**ABOUT THIS TASK**. In the entries below, count the lines that include the word "newtheorem" and reply with the number alone.

**EXTRACTED RECORDS**.

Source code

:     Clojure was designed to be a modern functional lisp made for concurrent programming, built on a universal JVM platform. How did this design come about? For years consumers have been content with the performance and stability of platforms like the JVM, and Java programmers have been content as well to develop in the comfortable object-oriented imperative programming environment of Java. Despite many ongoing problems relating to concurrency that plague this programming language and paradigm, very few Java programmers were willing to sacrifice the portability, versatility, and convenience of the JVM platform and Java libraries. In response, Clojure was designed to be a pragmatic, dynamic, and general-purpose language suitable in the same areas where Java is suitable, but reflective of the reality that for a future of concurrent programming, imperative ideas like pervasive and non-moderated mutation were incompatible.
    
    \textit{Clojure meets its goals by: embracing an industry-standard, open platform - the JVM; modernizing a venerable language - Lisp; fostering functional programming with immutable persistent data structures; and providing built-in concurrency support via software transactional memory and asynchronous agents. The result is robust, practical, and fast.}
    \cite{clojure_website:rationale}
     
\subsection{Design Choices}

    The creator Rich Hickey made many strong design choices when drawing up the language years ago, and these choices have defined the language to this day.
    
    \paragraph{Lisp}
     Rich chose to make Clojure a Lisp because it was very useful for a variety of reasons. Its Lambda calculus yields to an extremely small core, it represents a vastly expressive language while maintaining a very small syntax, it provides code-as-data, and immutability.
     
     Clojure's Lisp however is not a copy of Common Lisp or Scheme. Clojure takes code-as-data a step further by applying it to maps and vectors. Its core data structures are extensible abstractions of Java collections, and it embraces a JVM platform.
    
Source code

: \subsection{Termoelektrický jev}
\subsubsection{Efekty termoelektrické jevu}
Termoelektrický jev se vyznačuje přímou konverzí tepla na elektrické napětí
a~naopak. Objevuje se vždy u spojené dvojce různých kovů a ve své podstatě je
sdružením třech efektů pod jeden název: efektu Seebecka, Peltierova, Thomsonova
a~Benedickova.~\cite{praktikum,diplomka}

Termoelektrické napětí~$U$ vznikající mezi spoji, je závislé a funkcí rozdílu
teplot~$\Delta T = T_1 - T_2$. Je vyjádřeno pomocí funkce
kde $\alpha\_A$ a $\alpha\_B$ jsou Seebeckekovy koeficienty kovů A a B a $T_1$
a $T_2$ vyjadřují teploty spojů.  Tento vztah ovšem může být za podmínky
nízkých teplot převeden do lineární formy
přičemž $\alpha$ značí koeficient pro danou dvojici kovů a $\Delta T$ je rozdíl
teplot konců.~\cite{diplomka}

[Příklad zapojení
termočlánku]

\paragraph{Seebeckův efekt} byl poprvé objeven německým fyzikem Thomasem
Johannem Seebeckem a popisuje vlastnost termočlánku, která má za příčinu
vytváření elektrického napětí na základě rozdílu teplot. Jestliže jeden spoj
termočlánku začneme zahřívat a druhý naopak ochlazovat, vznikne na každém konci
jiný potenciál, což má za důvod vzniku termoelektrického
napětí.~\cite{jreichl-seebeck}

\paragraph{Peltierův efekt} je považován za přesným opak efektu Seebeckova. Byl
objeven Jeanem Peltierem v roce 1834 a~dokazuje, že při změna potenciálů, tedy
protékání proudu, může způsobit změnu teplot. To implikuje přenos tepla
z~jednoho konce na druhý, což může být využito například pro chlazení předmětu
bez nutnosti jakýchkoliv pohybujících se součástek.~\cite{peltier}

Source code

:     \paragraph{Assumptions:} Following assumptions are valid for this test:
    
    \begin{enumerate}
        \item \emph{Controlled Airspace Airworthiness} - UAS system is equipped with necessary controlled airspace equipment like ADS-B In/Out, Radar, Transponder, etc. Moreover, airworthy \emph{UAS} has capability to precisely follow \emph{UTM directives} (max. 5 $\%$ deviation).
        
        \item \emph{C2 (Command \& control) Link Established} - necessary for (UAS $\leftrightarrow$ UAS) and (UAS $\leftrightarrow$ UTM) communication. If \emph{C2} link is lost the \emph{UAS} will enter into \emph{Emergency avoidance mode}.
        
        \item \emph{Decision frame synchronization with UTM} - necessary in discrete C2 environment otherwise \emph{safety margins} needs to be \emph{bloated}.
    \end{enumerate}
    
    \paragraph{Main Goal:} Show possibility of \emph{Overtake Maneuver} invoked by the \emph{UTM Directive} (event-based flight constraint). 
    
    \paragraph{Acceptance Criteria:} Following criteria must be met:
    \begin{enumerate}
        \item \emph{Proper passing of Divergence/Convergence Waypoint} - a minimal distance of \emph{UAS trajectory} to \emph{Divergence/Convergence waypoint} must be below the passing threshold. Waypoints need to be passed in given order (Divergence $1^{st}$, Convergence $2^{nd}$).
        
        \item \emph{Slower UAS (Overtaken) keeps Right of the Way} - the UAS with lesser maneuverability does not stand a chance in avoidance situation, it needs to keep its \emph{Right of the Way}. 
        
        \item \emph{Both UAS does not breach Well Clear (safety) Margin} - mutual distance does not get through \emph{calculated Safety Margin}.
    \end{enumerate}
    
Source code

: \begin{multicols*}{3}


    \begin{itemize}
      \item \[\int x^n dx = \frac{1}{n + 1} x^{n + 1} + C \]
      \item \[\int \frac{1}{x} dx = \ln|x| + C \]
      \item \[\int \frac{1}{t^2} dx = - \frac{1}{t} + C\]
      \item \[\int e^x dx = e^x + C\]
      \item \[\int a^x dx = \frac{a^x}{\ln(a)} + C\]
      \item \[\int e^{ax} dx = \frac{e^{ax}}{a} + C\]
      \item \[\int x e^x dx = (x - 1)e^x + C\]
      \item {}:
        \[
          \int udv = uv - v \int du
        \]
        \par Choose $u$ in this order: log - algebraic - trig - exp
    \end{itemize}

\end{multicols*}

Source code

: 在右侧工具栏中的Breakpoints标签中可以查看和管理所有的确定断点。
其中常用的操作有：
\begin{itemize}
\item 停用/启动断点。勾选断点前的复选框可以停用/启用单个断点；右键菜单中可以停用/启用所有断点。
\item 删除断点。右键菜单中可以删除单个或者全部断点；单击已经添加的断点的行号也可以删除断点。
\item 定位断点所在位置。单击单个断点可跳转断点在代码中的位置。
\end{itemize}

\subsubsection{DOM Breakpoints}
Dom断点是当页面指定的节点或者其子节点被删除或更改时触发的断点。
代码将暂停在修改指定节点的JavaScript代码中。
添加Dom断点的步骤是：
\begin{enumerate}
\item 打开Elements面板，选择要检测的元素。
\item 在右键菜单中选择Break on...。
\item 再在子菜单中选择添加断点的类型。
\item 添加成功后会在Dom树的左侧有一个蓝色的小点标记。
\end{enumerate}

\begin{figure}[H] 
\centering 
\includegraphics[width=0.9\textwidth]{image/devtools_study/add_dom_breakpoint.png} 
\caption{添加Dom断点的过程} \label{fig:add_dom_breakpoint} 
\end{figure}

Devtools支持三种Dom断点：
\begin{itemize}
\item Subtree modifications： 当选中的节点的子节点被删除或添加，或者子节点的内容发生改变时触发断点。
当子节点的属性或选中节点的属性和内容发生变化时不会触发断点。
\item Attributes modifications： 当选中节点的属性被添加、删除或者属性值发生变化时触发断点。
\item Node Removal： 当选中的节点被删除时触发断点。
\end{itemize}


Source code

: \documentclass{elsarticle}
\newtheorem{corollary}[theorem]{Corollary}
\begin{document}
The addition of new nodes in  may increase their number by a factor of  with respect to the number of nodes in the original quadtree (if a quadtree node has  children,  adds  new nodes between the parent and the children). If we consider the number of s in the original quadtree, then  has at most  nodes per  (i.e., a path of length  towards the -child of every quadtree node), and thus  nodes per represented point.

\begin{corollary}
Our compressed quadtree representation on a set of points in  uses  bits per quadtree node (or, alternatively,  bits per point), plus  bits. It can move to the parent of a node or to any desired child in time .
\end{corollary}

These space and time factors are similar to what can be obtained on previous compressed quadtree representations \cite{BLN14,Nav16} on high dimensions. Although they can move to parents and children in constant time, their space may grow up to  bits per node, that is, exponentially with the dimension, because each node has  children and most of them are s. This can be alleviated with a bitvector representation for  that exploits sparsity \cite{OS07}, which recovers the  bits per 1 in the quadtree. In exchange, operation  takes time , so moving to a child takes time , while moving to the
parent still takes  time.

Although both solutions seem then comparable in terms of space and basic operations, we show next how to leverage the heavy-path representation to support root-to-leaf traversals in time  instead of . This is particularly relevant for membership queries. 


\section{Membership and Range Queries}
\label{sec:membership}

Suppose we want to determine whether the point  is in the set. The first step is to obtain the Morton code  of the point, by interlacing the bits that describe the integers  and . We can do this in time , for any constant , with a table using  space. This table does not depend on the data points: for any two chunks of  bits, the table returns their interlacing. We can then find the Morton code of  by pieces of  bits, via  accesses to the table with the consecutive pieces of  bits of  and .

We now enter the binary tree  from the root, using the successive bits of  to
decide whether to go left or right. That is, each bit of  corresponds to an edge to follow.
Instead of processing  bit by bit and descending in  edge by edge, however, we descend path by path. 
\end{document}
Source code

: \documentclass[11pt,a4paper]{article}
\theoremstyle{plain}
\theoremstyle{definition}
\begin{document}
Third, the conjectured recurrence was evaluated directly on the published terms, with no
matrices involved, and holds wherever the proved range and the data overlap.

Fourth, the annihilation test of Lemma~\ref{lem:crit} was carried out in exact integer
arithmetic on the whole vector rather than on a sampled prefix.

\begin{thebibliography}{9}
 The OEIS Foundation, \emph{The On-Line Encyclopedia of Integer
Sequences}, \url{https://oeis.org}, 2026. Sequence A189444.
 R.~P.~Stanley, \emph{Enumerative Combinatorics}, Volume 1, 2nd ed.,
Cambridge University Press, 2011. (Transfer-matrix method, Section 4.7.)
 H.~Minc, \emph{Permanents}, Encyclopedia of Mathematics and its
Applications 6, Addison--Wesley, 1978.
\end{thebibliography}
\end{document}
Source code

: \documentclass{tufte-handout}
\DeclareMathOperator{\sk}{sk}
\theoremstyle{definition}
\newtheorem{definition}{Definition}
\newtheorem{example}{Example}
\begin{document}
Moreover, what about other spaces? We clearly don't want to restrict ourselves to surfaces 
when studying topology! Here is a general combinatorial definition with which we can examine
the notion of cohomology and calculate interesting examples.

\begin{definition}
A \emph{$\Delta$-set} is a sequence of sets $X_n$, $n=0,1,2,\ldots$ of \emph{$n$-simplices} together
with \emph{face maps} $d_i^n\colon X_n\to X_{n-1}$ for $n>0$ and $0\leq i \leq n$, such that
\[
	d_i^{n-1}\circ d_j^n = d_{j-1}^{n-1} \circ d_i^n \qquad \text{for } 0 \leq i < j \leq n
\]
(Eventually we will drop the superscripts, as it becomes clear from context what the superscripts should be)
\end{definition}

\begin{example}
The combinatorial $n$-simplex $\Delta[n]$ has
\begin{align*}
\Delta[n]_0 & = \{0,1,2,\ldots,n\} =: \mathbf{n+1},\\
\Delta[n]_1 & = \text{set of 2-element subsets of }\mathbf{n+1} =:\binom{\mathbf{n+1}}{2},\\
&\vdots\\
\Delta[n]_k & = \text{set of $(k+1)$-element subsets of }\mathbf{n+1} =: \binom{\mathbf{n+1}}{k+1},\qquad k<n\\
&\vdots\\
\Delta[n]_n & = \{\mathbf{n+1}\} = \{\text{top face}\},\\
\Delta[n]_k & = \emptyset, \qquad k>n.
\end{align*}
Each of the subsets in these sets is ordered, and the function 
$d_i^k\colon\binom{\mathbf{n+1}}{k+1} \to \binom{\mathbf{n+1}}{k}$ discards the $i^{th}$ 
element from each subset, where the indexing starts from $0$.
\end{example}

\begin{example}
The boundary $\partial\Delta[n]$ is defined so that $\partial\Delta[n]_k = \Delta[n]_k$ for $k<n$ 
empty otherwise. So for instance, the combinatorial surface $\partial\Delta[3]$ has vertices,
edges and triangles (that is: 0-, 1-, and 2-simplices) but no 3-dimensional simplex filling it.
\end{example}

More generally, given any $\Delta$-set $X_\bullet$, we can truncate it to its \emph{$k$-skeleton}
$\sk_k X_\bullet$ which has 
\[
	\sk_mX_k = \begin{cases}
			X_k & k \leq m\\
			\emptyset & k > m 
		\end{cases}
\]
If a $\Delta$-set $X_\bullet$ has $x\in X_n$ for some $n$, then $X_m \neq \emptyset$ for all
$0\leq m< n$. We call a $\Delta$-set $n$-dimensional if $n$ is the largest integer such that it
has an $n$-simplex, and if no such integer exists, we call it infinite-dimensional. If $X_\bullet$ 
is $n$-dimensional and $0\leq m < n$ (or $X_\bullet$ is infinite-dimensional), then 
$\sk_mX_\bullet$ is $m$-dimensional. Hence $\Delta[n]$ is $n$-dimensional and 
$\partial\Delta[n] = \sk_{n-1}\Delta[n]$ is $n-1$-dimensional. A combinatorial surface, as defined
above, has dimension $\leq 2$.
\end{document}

**ANSWER AREA**. 3